I wish to put forward a hypothesis to explain why infill developments are gaining traction in Altona at the moment. Firstly, there may exist a reluctance of home owners in Altona to sell their properties in a weak market, as evidenced by a low number of transactions. The construction costs may be lower currently or contractors more enthusiastic in taking on smaller projects due to subdued demand for new housing (I am just postulating as I do not have the statistics). People may be taking advantage of these factors during a quiescent period to add value to their properties and enhance their resale premiums. Most significant of all, Altona is primed for infill developments. Altona (and Altona North) have large land lots and old dwelling stocks with substantial number of weatherboard houses and few heritage overlays, which are conditions ideal for subdivisions and rejuvenations.

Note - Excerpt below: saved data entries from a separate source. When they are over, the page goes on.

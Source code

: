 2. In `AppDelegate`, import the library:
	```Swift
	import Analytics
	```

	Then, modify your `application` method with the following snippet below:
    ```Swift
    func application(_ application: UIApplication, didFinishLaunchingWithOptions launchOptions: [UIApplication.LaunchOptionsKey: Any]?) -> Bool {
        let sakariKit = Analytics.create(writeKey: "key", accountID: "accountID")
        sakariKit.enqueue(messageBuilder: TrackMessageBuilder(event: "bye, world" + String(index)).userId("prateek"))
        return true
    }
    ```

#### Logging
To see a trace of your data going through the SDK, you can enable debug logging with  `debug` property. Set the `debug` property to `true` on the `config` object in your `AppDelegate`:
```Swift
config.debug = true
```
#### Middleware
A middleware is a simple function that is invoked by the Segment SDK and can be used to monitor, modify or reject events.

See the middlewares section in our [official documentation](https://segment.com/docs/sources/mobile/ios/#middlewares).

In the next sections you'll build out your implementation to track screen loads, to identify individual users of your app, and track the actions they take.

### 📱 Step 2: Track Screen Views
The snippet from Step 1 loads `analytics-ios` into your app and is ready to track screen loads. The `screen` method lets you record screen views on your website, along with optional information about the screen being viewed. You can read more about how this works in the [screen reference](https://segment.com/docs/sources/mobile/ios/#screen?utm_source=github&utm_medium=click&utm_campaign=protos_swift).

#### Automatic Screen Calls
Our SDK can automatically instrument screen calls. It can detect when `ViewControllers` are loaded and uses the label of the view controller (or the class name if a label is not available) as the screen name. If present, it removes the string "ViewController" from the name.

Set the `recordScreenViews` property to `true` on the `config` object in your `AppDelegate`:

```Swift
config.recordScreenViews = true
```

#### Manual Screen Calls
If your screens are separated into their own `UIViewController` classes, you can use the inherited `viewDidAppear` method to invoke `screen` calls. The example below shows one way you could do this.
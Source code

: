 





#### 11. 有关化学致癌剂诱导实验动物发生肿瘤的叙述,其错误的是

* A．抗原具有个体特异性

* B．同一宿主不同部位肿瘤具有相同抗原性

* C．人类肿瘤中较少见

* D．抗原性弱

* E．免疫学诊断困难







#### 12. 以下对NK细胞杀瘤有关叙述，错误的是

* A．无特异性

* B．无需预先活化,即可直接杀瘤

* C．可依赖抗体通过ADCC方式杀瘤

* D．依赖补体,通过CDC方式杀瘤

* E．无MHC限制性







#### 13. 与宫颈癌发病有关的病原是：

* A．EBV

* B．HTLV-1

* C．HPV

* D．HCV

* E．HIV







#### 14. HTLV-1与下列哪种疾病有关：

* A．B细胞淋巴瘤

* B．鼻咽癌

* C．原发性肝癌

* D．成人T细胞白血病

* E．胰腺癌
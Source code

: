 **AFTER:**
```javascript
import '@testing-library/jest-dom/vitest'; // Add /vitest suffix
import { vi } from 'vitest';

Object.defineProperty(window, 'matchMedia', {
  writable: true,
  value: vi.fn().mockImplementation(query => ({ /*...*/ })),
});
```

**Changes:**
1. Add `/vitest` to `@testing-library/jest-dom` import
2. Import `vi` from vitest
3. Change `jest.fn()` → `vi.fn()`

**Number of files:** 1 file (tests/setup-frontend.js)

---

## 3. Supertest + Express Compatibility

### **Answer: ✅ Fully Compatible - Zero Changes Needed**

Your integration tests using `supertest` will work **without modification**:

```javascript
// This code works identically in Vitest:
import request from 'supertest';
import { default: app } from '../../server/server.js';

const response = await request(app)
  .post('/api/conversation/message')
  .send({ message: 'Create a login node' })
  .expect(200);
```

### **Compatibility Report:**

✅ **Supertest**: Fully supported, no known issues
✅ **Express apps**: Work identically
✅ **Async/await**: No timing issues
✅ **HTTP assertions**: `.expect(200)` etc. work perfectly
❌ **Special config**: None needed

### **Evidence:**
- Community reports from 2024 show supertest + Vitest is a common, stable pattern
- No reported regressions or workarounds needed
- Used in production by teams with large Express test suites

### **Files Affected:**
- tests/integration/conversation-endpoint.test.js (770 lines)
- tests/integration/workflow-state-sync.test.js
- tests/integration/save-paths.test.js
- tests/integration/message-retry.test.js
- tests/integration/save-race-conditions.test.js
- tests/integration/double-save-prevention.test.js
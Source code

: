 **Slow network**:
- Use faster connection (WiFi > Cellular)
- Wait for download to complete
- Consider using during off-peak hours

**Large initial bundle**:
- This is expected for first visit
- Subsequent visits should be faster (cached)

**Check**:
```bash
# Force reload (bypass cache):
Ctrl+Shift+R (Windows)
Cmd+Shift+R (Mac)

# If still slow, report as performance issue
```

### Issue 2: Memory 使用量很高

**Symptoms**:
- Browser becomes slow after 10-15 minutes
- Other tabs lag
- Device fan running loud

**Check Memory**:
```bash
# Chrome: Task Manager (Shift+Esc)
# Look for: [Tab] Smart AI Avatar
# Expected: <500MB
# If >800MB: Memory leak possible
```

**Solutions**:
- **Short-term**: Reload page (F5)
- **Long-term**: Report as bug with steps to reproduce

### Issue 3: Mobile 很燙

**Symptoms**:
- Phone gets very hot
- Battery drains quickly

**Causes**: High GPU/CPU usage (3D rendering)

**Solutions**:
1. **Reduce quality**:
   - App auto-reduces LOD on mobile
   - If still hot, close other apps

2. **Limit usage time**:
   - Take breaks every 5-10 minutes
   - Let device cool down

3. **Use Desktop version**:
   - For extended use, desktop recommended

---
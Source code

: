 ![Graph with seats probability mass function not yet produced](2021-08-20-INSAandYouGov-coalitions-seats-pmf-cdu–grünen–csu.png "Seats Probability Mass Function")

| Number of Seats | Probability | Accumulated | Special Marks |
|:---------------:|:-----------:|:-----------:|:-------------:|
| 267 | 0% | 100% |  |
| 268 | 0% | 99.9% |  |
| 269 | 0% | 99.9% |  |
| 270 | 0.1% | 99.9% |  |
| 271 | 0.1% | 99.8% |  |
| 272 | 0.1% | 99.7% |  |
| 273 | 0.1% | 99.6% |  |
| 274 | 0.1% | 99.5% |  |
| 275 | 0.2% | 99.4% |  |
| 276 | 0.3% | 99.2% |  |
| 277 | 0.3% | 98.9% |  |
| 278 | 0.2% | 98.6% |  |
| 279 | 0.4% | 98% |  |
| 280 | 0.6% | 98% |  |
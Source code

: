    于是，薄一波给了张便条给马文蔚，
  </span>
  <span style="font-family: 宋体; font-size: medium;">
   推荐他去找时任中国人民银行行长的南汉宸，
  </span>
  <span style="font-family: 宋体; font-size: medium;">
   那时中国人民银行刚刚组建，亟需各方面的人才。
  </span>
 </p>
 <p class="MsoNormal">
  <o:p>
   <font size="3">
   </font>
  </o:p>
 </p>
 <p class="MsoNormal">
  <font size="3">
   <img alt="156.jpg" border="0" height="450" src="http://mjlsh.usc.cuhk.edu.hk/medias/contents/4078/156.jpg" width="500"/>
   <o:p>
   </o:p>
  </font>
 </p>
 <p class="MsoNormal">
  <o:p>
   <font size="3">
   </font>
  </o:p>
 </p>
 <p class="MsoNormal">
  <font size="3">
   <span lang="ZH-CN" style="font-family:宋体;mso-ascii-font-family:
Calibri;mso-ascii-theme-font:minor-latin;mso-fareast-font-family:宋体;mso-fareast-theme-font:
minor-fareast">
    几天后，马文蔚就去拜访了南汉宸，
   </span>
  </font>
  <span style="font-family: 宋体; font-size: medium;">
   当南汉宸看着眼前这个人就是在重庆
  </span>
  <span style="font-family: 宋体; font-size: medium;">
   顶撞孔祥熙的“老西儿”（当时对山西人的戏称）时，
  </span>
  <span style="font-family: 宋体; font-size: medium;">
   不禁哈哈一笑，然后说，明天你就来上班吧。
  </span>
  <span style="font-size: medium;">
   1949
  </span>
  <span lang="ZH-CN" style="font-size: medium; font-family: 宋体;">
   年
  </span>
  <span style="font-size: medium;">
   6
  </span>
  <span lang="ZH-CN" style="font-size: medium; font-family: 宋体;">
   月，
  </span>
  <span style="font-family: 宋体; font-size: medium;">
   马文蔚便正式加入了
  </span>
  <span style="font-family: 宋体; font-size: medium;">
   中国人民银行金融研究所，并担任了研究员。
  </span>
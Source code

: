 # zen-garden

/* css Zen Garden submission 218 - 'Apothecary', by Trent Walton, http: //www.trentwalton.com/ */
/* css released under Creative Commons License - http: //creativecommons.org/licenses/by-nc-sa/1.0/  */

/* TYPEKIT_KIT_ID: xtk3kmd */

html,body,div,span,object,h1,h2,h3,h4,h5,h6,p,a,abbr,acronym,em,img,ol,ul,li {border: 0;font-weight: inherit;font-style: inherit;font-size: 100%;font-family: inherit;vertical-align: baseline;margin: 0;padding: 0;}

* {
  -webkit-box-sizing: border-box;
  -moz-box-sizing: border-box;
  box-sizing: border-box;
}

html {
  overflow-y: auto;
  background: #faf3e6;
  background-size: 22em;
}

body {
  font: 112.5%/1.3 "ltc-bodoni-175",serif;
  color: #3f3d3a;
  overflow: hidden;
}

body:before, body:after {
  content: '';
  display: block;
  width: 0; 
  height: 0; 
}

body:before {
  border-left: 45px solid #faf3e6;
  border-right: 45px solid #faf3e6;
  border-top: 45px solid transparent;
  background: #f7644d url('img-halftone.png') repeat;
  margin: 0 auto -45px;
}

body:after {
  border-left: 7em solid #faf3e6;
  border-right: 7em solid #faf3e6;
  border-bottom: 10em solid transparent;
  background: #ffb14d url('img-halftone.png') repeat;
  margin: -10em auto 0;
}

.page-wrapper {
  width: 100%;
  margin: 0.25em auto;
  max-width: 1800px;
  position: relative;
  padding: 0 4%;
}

There are no greenfield sites in Altona but it does have extensive parks and open-space reserves, which should be protected from developments. I feel that one should not rule out the use of brownfield sites in the future. I am not talking about heavy industries such as the likes of Mobil Refinery, Qenos and Dow Chemicals, whose sites will take a long time for remediation to a standard qualified for habitation. Altona has many vacant industrial lands that are on the sales and rental market for a long time (since I moved to Altona in 2007) that have no takers. I do not know the reasons for these long-term vacancies but this is a free market so presumably either the cost, location or other factors are not attractive enough to woo suitors. These lands are practically never used before so they will not require expensive decontamination and it is possible they could be rezoned to residential uses in the future when circumstances change. I suspect some people are land banking with this intention. One such possibility is the huge area bounded by Harcourt Rd, Merton St and the Victorian Baseball and Softball Centre. The land parcels there are small enough (about 700 m2) to be affordable to small investors.
Map 1: Planning Permit Activity for Hobsons Bay (1/7/2010 – 30/7/2011)
Table 1: Change in No. of Dwellings from 2006 to 2031 by Suburbs
|Suburb||2006||2031||Change 2006 to 2031|
|Altona – Seaholme (3018)||5,384||15.5||6,466||15.2||1,082|
|Spotswood – South Kingsville||1,863||5.4||2,627||6.2||764|
|Hobsons Bay City||34,672||100||42,505||100||7,833|
Based on the 2006 population census, id.com has forecasted the number of dwellings in Hobsons Bay to increase by 7,833 by 2031. Altona Meadows will retain its top spot of hosting the most number of dwellings in Hobsons Bay. But the increase of 663 to 7976 dwellings in 2031 is modest for 3 reasons: (1) it already has high density now, (2) the land lot size is small, averaging 400 m2 and (3) the housing stock is newer relative to other more established suburbs in Hobsons Bay.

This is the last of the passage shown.